Tags: #Historico, Política

23-F, El Rey y su secreto (24 page)

Otro comando de cuatro terroristas, tres hombres y una mujer, asaltó la Jefatura del Sector Aéreo de San Sebastián, apoderándose de diverso armamento. En su huida, hirieron de gravedad al coronel Ramón Gómez Arnáldez, director del aeropuerto de Fuenterrabía, quien se enfrentó a tiros con los terroristas. Pese a ello, el gobierno lo cesaría de inmediato del mando de la Jefatura del Sector Aéreo de Vascongadas. El coronel había advertido a sus jefes en dos ocasiones, y por escrito, del riesgo de un asalto terrorista. El lunes 17, ETA mató al guardia civil Juan García León en Eibar; el miércoles 19 los Grapo asesinaron en Zaragoza al coronel del Ejército del Aire Luis Constante Acín; el viernes fue asesinado otro guardia civil en Tolosa y el jueves 27 de noviembre ETA mató al jefe de la Policía Municipal de San Sebastián, Miguel Garciarena Baraibar, teniente coronel en la reserva.

Ante tal cuadro de horror y muerte, los responsables políticos gubernamentales se perdían en cada ocasión en el consabido ritual de «enérgica condena» y de «exigimos a ETA», que no servía siquiera para tranquilizar sus propias conciencias pusilánimes y cobardes. El ministro del Interior, Juan José Rosón, era uno de los obligados a hacer el correspondiente ritual de condenar sin paliativos tanto aluvión de muerte y violencia. A cada atentado, y siempre con «enérgica firmeza», aseguraba que «ETA está cada día más contra las cuerdas.

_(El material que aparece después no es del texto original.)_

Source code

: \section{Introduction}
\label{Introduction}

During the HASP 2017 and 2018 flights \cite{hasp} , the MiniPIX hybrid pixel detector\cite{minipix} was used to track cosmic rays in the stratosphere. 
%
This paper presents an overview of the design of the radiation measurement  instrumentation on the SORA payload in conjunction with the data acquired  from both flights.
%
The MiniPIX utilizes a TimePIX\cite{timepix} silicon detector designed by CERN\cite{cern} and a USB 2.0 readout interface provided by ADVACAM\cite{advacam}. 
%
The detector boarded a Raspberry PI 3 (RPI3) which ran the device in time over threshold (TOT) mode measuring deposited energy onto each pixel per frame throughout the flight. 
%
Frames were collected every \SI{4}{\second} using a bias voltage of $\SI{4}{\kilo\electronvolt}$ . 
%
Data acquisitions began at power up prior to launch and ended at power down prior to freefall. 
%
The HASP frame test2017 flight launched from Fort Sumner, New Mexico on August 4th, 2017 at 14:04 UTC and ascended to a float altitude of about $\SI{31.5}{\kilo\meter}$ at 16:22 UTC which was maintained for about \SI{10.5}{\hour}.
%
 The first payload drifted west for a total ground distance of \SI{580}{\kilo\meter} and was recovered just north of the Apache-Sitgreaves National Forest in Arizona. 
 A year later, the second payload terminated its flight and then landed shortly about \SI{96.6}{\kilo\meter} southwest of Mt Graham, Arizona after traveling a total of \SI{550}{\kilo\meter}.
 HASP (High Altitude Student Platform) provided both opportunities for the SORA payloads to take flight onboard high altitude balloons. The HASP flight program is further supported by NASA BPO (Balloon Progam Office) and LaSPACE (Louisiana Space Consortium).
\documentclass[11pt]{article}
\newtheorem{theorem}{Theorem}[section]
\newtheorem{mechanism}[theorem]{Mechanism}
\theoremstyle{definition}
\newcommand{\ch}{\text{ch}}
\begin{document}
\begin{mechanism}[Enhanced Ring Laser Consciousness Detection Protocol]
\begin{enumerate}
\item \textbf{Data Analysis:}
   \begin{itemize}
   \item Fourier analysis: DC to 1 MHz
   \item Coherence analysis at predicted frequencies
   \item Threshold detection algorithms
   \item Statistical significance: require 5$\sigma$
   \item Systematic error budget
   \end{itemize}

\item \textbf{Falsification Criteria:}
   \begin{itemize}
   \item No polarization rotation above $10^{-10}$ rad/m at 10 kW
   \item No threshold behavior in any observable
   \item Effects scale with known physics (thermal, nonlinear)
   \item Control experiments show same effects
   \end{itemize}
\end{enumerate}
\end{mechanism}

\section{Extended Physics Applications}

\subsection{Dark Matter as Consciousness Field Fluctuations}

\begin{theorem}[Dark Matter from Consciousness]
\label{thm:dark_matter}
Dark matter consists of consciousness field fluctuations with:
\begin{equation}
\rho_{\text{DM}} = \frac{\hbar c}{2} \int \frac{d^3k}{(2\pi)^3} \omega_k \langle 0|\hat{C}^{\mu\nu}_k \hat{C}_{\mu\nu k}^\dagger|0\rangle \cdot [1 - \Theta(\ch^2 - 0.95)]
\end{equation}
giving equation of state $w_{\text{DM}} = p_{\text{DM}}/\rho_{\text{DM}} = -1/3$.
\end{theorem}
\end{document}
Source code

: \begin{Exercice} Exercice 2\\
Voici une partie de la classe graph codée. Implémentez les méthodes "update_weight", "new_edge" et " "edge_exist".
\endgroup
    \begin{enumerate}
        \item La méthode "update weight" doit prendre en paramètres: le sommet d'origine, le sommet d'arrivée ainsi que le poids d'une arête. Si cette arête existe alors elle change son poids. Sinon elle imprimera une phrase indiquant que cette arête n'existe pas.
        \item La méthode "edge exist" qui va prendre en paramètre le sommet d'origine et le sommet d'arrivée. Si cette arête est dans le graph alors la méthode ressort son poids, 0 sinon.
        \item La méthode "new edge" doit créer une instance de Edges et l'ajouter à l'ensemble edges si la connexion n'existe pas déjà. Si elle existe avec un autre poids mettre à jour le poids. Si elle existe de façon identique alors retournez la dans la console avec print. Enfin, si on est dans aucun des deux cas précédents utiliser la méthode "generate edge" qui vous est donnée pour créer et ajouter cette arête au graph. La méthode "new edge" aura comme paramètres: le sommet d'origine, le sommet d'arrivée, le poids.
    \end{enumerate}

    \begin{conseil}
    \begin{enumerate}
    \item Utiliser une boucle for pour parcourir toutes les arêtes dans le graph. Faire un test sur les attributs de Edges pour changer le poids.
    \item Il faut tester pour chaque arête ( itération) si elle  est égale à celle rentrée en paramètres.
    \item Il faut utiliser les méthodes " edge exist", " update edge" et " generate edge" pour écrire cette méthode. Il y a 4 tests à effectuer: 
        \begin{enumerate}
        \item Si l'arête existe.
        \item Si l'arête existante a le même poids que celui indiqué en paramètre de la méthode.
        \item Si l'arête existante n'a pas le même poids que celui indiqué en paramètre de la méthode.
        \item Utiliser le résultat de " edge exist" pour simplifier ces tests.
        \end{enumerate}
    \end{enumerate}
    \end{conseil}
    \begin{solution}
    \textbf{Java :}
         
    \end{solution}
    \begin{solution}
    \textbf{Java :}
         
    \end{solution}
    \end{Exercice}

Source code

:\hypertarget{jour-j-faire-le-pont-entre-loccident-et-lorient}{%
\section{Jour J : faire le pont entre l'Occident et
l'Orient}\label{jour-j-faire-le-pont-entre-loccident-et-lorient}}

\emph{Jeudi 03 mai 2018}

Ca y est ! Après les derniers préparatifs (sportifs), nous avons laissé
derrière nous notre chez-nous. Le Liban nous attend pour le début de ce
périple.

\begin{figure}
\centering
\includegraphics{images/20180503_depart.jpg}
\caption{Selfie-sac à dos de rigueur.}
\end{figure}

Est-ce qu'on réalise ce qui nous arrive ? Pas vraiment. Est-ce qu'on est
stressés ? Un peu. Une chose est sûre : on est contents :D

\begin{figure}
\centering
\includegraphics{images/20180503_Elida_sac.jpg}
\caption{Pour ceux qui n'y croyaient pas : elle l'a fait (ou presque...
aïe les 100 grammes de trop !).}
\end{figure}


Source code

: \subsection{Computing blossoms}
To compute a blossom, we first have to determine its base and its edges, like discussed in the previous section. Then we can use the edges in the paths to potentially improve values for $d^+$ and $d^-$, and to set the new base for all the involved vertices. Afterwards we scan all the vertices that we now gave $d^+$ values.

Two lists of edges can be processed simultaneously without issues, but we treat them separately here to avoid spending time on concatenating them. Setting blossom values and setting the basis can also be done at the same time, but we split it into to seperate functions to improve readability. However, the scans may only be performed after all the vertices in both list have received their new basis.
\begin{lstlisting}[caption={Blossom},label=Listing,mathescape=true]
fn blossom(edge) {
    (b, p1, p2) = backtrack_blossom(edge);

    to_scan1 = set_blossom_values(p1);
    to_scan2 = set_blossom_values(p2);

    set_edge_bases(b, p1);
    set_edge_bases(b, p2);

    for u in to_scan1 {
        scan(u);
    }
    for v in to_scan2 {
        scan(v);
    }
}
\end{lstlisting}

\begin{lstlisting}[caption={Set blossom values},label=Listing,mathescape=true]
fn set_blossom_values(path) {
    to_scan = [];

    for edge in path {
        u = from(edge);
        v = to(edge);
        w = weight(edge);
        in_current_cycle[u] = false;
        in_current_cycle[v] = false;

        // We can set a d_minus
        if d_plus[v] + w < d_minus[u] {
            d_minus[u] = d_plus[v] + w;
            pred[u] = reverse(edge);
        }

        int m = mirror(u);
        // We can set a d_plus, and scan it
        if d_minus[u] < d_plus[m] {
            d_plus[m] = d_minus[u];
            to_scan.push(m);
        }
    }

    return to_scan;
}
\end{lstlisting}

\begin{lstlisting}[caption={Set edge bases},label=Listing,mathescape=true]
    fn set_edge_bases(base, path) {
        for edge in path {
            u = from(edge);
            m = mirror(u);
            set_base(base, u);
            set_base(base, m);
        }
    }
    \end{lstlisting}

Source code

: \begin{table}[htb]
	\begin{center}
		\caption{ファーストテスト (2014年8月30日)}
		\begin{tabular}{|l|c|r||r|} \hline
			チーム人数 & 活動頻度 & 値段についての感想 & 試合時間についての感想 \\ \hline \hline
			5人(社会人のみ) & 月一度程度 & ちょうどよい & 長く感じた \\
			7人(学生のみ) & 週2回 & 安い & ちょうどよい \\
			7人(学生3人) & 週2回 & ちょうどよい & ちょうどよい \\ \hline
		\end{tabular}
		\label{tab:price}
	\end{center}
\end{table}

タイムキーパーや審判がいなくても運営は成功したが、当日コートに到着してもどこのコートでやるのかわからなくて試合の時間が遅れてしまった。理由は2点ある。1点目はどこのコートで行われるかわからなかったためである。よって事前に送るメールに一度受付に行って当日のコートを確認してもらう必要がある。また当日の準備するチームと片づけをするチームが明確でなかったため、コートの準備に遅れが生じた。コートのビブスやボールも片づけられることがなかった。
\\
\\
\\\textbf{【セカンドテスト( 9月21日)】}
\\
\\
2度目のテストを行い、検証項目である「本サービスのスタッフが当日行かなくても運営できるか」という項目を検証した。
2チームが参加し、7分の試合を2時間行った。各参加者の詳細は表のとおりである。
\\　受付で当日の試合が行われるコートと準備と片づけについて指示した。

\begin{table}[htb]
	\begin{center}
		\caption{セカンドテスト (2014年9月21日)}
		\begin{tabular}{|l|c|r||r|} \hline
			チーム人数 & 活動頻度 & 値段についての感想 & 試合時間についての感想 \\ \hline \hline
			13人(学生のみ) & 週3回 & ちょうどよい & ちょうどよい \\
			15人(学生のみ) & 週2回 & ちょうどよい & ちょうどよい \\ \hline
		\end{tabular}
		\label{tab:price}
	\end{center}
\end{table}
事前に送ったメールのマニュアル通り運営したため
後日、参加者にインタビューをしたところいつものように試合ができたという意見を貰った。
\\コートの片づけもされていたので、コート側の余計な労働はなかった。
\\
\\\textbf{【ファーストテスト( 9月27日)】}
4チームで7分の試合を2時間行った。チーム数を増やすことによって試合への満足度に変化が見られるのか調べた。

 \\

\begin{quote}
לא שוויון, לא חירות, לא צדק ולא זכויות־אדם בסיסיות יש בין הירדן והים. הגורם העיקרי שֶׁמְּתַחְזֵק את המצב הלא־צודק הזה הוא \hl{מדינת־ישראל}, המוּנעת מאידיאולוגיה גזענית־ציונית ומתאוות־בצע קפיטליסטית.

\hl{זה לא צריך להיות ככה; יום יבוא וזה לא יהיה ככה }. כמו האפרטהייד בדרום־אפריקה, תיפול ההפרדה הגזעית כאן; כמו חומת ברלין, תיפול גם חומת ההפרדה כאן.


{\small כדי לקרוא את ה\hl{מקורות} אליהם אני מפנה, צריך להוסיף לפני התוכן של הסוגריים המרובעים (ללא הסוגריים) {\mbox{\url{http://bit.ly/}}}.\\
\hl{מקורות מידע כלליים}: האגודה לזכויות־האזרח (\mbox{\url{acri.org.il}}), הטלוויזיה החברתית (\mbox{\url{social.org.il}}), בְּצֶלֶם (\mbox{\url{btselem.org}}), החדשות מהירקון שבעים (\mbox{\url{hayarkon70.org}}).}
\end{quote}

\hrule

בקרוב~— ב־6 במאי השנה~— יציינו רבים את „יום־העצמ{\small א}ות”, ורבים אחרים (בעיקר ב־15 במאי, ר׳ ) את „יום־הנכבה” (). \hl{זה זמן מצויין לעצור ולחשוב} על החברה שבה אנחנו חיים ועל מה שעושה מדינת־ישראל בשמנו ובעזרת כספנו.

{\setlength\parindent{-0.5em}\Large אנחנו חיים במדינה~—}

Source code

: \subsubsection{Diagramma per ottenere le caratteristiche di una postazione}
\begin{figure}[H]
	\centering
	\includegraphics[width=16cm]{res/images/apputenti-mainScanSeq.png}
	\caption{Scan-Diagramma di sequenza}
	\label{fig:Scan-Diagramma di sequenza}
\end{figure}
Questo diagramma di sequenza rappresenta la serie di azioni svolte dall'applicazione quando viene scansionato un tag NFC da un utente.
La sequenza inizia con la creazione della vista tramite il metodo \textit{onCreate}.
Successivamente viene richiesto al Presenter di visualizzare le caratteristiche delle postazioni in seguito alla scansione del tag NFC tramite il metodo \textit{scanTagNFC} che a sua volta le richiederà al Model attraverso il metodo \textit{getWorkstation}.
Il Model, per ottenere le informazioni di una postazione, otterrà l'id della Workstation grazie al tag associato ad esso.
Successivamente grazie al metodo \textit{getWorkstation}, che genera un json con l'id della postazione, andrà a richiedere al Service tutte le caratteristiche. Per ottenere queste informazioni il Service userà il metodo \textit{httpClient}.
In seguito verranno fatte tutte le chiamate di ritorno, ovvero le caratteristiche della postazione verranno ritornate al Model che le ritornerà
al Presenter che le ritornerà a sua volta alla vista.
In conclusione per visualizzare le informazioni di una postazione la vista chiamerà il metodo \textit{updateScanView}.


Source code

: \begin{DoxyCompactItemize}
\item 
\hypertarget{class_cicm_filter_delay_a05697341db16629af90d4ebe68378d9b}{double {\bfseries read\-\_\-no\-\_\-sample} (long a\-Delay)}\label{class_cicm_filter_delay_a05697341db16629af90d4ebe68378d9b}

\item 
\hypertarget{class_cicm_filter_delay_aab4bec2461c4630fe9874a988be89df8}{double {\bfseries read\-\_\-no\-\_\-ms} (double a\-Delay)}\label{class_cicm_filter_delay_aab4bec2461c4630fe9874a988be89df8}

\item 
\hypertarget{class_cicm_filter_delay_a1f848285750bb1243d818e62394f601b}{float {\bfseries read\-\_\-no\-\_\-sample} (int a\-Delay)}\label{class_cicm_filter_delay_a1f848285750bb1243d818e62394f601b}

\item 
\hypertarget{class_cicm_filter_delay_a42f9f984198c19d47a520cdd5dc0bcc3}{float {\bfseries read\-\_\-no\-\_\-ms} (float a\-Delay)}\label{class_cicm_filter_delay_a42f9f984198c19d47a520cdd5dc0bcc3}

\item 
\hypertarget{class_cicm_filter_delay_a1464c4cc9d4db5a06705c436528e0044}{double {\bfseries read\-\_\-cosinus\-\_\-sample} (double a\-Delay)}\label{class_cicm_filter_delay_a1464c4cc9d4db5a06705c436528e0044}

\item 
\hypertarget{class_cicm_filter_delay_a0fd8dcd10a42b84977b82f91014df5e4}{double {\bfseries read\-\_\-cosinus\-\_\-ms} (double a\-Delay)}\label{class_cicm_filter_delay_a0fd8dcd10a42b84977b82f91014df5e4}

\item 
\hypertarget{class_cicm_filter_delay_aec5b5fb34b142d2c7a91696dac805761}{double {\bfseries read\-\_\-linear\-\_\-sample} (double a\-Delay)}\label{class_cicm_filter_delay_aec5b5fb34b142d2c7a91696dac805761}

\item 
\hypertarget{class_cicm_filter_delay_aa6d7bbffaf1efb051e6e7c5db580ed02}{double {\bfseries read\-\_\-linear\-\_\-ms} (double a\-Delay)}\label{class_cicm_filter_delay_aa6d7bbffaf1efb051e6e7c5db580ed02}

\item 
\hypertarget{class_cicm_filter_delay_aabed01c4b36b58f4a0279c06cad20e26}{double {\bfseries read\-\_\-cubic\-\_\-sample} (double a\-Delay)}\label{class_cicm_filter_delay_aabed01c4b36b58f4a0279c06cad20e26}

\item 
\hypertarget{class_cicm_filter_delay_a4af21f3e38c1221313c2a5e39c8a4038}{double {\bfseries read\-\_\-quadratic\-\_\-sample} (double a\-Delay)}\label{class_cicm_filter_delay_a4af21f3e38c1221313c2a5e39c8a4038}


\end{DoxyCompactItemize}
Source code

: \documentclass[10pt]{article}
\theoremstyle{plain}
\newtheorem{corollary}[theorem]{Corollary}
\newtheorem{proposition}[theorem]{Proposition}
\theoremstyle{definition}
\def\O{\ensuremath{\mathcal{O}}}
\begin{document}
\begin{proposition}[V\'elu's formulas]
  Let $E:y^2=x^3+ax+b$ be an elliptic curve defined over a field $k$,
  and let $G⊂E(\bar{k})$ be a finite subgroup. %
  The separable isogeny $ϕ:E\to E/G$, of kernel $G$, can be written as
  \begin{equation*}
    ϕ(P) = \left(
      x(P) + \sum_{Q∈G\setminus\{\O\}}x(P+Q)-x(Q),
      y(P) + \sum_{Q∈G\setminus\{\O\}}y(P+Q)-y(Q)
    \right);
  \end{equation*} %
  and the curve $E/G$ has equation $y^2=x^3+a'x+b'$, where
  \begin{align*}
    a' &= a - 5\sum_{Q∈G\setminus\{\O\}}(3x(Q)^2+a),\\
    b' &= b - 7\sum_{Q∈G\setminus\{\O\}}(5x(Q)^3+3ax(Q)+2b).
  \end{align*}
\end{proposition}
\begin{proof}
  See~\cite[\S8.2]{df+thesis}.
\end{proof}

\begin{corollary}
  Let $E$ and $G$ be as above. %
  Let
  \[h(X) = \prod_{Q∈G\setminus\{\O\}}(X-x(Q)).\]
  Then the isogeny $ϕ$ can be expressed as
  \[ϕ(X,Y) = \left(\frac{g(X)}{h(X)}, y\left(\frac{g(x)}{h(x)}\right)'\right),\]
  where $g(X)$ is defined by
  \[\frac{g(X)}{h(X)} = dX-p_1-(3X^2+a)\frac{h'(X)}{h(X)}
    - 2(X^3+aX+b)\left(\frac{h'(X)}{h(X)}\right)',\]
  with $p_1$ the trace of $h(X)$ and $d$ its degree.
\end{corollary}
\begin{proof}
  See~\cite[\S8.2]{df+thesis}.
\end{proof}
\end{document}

Estamos ante una ofensiva general de ETA que es un gesto de desesperación». Por su parte, Jesús María Viana, presidente de la UCD vasca, afirmaba que «unidos todos los partidos, vamos a aislar a ETA». Todo esto se decía en 1980. A la postre, no eran más que infames recursos dialécticos persistentes a los que con toda tenacidad se han ido acogiendo los diferentes responsables políticos de cada etapa y en cada momento a lo largo de todos estos años.

El mismo Viana reconocía en octubre de 1980 que «aquí [en el País Vasco] no somos libres, vivimos coaccionados por el terror. Falta la más mínima libertad. Lo que está logrando ETA es matar al pueblo. Va a por todas. Los terroristas quieren calcinar esta tierra. Nos vemos más en los funerales que en las reuniones de partido». El socialista Víctor Manuel Arbeloa, presidente del Parlamento Foral de Navarra, expresaba en un telegrama dirigido a la UCD guipuzcoana, tras un atentado, que «me veo obligado a decir bien alto que basta de funerales, de flores y de discursos; que en Euskadi, por culpa de unos y de otros, ya no se puede vivir, sólo se puede matar impunemente; que esto es un continuo día de difuntos».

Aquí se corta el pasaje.